'finding if a triangle is ISOSCELES in bash
How can this code could be summarized for when the triangle is ISOSCELES?
1 #!/bin/bash
2
3 read x y z
4
5 if [[ x -eq z ]] && [[ x -eq y ]] && [[ y -eq z ]]; then
6 echo EQUILATERAL
7 elif [[ x -eq z ]] && [[ x -eq y ]]
8 then
9 echo ISOSCELES
10 elif [[ y -eq z ]] && [[ y -eq x ]]
11 then
12 echo ISOSCELES
13 elif [[ z -eq x ]] && [[ z -eq y ]]
14 then
15 echo ISOSCELES
16 else
17 echo SCALENE
18 fi
~
currently actually the code doesn't work:
$ ./triangle.sh
4 4 6
SCALENE
$ ./triangle.sh
4 5 5
SCALENE
$ ./triangle.sh
4 5 3
SCALENE
$ ./triangle.sh
4 4 4
EQUILATERAL
$ ./triangle.sh
2 9 1
SCALENE
$ ./triangle.sh
2 3 2
SCALENE
Solution 1:[1]
Your code is almost correct, but there is one test more than needed on each case.
In:
[[ x -eq y ]] && [[ x -eq z ]] && [[ y -eq z ]]
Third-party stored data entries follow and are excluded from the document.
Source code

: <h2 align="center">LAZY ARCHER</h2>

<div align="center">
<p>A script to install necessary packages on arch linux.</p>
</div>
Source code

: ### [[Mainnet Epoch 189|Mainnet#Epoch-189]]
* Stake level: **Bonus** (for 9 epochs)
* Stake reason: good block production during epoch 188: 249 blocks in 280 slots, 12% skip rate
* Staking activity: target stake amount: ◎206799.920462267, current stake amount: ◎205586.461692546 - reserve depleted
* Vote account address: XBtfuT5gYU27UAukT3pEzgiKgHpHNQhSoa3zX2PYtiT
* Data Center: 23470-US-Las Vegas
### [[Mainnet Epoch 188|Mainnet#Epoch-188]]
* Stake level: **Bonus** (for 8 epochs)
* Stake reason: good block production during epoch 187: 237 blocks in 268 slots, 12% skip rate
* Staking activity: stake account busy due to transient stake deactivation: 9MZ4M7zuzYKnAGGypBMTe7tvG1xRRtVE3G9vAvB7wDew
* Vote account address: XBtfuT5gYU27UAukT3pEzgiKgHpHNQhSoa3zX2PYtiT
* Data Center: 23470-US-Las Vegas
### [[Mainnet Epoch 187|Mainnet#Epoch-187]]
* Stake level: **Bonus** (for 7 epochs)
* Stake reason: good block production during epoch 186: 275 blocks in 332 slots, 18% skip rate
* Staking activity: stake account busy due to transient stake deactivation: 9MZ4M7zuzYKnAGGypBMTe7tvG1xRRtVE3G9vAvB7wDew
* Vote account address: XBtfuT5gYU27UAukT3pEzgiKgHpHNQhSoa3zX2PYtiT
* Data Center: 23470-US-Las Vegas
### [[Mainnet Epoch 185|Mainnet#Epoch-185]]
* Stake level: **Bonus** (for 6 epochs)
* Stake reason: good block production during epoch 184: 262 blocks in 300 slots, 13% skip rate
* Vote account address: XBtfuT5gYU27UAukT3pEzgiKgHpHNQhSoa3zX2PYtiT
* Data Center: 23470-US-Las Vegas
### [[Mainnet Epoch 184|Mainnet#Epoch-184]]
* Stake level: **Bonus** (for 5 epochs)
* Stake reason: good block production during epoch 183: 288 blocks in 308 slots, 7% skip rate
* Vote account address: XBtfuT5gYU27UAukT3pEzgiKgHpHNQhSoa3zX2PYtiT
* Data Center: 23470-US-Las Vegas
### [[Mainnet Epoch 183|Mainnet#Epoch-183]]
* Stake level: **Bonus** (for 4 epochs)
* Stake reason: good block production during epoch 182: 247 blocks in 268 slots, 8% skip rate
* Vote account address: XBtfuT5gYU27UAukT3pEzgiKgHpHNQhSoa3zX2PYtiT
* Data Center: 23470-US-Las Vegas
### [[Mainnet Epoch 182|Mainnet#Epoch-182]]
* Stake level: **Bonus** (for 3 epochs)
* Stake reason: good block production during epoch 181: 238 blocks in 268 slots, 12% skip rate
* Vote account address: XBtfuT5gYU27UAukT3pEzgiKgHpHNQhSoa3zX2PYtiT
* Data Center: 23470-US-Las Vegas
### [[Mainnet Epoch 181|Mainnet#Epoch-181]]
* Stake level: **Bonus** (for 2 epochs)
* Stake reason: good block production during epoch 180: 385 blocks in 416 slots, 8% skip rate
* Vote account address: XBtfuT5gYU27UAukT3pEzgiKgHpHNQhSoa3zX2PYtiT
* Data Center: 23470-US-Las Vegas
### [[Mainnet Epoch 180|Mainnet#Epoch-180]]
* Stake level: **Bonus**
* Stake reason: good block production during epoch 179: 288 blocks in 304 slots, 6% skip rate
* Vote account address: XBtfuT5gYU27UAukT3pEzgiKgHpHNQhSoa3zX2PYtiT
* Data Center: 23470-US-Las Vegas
If x=y and x=z it must follow that y=z. There is no need for such test.
In:
[[ x -eq z ]] && [[ x -eq y ]]
If x=z there are two sides of equal value, no need for any additional test.
Your script cleaned a little becomes:
#!/bin/bash
read x y z
if [[ x -eq y ]] && [[ x -eq z ]]; then echo EQUILATERAL
elif [[ x -eq y ]] ; then echo ISOSCELES
elif [[ x -eq z ]] ; then echo ISOSCELES
elif [[ y -eq z ]] ; then echo ISOSCELES
else echo SCALENE
fi
And furthermore, the three tests for an ISOCELES triangle could be done in one line with OR (||):
#!/bin/bash
read x y z
if [[ x -eq y ]] && [[ x -eq z ]] ; then echo EQUILATERAL
elif [[ x -eq y ]] || [[ x -eq z ]] || [[ y -eq z ]]; then echo ISOSCELES
else echo SCALENE
fi
Or even (taking advantage of [[ use):
#!/bin/bash
read x y z
if [[ x -eq y && x -eq z ]] ; then echo EQUILATERAL
elif [[ x -eq y || x -eq z || y -eq z ]]; then echo ISOSCELES
else echo SCALENE
fi
Please note that the variable names without a $ work only in this case of using a [[ with an arithmetic test -eq.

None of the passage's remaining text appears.